Opini Kader: Pilih Menjadi Serigala atau Domba?


oleh Efi Novitaningrum
Sekretaris Umum KOHATI Bulaksumur Sleman 2015-2016

Tiba-tiba hati saya tergerak untuk menulis tentang perempuan dan anak-anak. Berbekal menonton siaran di televisi tentang semakin banyaknya kasus kekerasan seksual yang melibatkan anak dan perempuan sebagai korban. Tak heran berdasarkan berbagai konvensi internasional seperti CEDAW (Convention on
Elimination of all Forum of Discrimination Against Women), Convention on the Rights of Child dll menaruh perempuan dan anak-anak sebagi kaum rentan.


Kemudian saya coba mencari artikel terkait mengapa kekerasan seksual akhir-akhir ini marak di Indonesia, jika dikarenakan akses pada informasi dengan konten porno bukankah April lalu Keminfo pernah mengatakan memblokir 800.000 situs porno?

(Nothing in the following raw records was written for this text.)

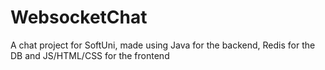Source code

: # WebsocketChat
A chat project for SoftUni, made using Java for the backend, Redis for the DB and JS/HTML/CSS for the frontend
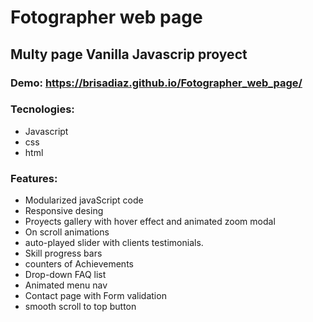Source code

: # Fotographer web page
## Multy page Vanilla Javascrip proyect
### Demo:  https://brisadiaz.github.io/Fotographer_web_page/  

### Tecnologies:
+ Javascript  
+ css  
+ html  

### Features:
+ Modularized javaScript code  
+ Responsive desing  
+ Proyects gallery with hover effect and animated zoom modal  
+ On scroll animations  
+ auto-played slider with clients testimonials.
+ Skill progress bars  
+ counters of Achievements 
+ Drop-down FAQ list  
+ Animated menu nav  
+ Contact page with Form validation  
+ smooth scroll to top button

Selain itu, kebanyakan kejahatan diawali dengan konsumsi minuman keras atau narkoba, rasanya pecundang sekali melihat fakta ini seperti kasus-kasus kejahatan yang sering saya lihat saat monitoring sidang di pengadilan diawali dengan mengonsumsi miras atau obat-obatan. Klasik. Tapi kenekatan pelaku seperti menimbulkan tanda tanya besar, mengapa semcam terjadi ledakan kasus kekerasan dengan cara yang semakin keji tidak hanya memperkosa namun juga menyiksa, membunuh dan menganiaya.

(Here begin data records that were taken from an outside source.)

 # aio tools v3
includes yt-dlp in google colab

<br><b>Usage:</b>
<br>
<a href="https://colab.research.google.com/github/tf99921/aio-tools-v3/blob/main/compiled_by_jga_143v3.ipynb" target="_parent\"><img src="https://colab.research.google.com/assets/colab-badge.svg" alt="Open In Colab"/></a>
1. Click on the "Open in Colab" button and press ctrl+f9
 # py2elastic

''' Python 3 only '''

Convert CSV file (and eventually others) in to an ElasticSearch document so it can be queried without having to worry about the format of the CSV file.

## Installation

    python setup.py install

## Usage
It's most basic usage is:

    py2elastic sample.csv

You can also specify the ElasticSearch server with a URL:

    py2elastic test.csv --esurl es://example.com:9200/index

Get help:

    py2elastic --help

Sebuah artikel yang dirilis KPAI mengatakan pelaku kejahatan seksual terbesar adalah orang terdekat. Fakta ini membuat orang dengan otak normal tentu semakin takut, cemas dan waspada. Para pihak yang seharusnya melindungi malah berubah menjadi semacam serigala berbulu domba. Jika kasus yuyun membuat publik Indonesia tercengang, atau kasus Eno dan anak SD di Mesuji yang disodomi membuat kita nyaris tidak habis pikir. Semacam ada perubahan bentuk kekerasan seksual semakin keji terus dilakukan setiap harinya dengan rentang waktu hitungan hari saja.

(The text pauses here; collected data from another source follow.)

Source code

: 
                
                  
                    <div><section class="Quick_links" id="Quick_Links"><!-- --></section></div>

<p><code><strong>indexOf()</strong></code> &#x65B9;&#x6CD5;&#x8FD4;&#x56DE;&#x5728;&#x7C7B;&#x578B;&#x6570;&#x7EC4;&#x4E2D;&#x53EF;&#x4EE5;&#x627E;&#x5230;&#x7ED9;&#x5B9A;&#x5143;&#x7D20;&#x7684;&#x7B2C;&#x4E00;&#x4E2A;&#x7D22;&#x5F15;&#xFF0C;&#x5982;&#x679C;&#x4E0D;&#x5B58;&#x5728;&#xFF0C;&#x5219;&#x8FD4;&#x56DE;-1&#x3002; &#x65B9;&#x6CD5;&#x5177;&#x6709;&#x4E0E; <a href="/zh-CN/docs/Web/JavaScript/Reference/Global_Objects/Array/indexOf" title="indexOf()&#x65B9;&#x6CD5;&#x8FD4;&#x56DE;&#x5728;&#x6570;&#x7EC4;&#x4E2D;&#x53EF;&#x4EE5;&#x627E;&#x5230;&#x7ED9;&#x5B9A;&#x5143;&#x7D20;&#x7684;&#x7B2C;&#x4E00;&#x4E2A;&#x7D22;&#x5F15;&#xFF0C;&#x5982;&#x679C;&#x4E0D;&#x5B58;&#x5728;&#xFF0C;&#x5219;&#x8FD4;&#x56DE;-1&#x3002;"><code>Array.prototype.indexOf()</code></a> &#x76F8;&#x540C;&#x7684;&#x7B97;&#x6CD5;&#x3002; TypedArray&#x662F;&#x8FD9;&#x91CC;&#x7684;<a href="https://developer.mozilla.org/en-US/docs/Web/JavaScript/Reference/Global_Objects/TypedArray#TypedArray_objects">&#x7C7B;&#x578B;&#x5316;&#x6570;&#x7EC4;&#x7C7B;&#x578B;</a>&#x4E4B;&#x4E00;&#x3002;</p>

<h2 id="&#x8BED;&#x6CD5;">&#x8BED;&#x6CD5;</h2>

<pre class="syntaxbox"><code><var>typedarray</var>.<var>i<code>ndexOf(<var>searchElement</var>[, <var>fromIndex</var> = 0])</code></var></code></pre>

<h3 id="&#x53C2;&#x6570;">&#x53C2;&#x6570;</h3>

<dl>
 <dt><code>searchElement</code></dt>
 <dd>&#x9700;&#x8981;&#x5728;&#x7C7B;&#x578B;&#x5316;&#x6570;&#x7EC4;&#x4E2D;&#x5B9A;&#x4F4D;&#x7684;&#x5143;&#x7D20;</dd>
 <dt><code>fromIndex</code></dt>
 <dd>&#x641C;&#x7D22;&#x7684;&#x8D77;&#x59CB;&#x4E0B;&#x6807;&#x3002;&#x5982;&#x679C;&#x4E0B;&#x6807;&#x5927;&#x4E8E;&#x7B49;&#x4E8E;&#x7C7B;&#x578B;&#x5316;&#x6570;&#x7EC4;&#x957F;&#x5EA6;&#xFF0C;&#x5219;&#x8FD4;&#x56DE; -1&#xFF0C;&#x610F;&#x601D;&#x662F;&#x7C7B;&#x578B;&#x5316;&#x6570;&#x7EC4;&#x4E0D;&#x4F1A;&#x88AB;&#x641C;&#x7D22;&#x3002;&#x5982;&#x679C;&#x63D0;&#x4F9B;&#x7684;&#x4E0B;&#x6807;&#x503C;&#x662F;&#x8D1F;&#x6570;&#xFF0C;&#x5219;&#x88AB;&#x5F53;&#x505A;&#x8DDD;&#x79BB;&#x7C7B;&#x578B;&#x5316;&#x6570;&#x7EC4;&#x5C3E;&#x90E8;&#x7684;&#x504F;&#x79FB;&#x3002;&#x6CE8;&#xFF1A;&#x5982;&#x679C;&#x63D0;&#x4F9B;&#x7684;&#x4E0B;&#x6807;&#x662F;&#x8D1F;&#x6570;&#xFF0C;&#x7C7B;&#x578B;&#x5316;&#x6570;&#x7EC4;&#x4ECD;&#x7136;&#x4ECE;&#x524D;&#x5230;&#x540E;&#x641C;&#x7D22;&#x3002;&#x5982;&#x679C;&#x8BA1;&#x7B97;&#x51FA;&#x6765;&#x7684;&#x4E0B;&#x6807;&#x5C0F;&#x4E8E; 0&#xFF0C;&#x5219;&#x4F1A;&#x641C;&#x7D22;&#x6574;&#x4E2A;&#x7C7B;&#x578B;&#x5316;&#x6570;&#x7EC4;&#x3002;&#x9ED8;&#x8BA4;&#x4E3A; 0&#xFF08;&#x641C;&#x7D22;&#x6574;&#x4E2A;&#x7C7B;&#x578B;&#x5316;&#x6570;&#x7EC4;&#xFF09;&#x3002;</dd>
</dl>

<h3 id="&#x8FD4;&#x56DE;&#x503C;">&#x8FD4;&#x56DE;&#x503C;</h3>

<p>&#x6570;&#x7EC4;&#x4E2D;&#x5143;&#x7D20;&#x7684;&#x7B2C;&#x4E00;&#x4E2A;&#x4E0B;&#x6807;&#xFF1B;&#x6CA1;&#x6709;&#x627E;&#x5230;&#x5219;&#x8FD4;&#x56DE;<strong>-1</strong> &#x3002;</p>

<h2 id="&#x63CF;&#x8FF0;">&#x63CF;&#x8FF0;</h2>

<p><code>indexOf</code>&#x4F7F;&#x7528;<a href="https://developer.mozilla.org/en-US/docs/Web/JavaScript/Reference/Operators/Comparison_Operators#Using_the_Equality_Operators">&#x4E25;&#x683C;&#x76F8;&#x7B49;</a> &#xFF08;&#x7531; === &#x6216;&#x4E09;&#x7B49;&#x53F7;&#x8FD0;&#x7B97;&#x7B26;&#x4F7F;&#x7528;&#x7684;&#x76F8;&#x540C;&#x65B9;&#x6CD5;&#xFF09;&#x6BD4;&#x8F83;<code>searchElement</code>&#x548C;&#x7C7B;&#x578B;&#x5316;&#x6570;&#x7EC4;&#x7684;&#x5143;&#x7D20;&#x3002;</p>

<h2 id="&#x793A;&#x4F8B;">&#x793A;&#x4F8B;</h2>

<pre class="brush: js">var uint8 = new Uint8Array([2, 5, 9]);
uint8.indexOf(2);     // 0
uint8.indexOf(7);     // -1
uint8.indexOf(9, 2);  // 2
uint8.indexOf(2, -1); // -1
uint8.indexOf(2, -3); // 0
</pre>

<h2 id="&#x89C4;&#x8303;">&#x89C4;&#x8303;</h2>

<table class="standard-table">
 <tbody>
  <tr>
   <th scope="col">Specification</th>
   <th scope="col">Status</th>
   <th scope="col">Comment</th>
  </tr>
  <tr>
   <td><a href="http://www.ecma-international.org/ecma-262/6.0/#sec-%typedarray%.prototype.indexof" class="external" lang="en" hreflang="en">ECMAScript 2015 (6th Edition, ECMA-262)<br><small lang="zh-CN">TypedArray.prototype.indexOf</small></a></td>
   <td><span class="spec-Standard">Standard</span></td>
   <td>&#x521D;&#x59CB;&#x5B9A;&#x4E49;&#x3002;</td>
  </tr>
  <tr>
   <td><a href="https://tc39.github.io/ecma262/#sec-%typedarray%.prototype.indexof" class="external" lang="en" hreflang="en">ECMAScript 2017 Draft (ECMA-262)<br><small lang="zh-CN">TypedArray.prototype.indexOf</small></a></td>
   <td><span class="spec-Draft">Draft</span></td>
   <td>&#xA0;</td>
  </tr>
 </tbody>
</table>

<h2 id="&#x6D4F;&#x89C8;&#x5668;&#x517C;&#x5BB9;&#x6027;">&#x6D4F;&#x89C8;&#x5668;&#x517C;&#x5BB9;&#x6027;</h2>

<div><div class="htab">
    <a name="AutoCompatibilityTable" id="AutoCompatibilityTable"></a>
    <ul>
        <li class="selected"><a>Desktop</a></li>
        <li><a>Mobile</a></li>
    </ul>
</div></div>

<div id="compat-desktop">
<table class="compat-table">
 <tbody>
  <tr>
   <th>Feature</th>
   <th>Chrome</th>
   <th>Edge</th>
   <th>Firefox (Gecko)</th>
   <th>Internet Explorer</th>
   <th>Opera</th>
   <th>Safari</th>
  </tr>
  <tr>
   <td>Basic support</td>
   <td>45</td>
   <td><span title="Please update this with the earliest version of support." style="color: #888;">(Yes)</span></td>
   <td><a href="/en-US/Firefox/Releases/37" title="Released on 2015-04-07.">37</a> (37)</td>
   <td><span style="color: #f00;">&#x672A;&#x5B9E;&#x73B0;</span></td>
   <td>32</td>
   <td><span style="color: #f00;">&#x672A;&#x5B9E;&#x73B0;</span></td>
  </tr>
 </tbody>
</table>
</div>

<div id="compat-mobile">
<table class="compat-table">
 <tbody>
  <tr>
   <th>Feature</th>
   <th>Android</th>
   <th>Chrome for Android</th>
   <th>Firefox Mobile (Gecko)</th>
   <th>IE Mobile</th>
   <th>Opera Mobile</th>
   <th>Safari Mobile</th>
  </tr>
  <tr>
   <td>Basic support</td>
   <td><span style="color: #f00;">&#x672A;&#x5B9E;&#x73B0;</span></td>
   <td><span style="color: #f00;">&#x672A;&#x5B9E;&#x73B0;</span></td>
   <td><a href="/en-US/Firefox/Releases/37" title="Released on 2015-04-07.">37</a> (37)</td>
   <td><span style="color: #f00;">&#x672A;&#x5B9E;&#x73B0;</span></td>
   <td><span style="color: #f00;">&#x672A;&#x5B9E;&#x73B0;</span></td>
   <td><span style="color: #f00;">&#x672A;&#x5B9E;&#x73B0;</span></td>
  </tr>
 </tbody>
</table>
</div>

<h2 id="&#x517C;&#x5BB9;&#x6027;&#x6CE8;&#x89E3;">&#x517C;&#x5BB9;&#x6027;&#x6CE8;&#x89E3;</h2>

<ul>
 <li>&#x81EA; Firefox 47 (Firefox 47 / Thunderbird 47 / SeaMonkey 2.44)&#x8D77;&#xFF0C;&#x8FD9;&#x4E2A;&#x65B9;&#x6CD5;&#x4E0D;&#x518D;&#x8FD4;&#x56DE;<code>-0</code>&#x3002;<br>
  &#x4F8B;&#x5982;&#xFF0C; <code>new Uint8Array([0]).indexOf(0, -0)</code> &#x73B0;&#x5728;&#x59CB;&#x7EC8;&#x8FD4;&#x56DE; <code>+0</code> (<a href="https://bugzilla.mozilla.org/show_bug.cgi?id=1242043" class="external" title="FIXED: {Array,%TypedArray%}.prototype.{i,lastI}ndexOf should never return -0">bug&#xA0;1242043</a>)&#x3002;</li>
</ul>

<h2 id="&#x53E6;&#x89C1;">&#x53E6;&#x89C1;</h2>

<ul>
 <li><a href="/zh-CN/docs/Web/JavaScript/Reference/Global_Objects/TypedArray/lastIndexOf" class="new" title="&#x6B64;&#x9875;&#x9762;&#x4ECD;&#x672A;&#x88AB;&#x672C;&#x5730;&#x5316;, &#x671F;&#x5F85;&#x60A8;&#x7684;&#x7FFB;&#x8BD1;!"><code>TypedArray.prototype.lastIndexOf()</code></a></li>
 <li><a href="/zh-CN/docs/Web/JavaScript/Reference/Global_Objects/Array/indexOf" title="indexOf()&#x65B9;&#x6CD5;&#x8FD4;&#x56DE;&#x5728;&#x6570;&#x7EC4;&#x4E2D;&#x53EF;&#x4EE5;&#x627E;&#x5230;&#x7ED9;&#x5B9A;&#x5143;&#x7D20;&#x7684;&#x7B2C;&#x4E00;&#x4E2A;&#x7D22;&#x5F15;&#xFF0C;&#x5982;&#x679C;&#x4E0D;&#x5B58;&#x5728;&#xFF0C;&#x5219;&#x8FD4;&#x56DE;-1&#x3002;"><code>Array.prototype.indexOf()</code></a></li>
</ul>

Kemudian saya teringat sebuah adegium yang berbunyi "HOMO HOMINI LUPUS" yang artinya manusia adalah serigala bagi manusia lainnya. Maka disaat seperti inilah kita dapat memilih menjadi serigala yang memakan domba atau menjadi serigala yang menghardik serigala lain. Pilihan tersebut ada di setiap individu, jika globalism dan moderenism mengubah kita menjadi serigala individualis, tidak sadarkah kita jika serigala sesungguhnya pun hewan yang hidup dalam kelompok?